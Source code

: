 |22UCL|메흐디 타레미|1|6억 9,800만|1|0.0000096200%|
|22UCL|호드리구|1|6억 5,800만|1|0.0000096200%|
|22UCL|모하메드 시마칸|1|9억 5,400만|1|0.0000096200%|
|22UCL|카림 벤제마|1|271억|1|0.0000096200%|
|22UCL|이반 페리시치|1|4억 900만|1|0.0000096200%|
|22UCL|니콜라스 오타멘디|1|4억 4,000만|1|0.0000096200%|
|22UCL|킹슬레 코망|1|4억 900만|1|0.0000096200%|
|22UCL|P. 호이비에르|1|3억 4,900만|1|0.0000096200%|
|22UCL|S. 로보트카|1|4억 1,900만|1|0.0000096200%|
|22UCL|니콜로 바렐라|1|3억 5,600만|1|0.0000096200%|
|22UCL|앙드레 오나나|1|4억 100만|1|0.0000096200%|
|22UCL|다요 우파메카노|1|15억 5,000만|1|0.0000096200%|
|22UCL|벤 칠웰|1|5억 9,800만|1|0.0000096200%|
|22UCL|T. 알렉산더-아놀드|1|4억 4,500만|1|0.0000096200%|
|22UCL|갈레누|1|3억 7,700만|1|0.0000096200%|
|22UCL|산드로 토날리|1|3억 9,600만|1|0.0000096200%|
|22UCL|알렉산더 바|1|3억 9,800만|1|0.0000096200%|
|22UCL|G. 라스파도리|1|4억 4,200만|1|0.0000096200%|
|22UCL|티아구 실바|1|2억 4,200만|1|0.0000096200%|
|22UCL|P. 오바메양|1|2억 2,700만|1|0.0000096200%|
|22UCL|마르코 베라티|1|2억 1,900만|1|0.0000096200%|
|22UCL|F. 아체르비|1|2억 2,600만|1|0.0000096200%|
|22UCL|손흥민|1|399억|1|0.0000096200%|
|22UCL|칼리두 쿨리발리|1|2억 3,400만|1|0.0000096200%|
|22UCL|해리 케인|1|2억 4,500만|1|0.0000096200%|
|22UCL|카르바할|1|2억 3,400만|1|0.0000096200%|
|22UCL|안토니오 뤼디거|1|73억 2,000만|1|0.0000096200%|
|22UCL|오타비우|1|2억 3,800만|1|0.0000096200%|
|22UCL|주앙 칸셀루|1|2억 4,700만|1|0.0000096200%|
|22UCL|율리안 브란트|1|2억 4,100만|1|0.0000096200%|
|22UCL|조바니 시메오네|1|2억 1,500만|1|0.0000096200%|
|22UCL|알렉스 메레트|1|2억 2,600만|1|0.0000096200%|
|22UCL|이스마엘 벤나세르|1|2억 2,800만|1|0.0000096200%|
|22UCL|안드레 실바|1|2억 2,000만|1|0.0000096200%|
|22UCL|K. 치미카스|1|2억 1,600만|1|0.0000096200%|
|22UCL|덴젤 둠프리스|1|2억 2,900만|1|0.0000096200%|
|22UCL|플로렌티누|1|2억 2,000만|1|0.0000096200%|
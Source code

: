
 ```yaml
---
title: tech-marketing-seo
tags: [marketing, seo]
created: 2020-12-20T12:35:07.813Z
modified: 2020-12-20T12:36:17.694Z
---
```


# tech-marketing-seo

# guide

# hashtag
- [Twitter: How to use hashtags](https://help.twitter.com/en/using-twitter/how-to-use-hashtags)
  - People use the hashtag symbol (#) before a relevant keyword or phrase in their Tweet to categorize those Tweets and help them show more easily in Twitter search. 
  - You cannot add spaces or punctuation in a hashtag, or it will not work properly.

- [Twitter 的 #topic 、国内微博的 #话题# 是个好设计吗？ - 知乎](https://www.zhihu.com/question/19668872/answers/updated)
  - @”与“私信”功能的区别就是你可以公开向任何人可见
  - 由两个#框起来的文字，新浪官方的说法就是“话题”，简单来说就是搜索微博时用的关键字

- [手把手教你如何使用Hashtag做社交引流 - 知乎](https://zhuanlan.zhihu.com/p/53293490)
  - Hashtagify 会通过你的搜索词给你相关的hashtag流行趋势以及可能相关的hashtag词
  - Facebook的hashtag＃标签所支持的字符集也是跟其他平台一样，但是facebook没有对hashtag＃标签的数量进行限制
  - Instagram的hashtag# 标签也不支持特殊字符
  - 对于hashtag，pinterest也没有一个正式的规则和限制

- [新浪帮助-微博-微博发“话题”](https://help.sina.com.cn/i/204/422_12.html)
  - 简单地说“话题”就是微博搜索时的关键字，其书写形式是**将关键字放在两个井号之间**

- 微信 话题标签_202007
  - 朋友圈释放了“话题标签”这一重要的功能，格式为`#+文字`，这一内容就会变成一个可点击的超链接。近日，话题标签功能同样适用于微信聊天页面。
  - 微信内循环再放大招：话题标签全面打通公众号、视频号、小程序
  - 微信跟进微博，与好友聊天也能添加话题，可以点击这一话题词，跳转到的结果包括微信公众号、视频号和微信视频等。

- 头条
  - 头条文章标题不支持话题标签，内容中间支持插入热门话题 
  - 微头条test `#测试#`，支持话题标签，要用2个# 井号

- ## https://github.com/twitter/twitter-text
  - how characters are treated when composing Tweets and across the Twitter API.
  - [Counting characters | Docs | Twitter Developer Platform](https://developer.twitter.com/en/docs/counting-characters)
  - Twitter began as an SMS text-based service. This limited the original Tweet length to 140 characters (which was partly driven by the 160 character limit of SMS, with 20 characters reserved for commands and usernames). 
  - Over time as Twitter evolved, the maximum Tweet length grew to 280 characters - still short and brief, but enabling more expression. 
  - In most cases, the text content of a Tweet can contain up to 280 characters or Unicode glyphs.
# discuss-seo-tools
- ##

::::::::::

§ TASK PROMPT
Scan the records above for the word "Tweets" and return every line where it occurs.

§ ANSWER SECTION
  - People use the hashtag symbol (#) before a relevant keyword or phrase in their Tweet to categorize those Tweets and help them show more easily in Twitter search. 
  - how characters are treated when composing Tweets and across the Twitter API.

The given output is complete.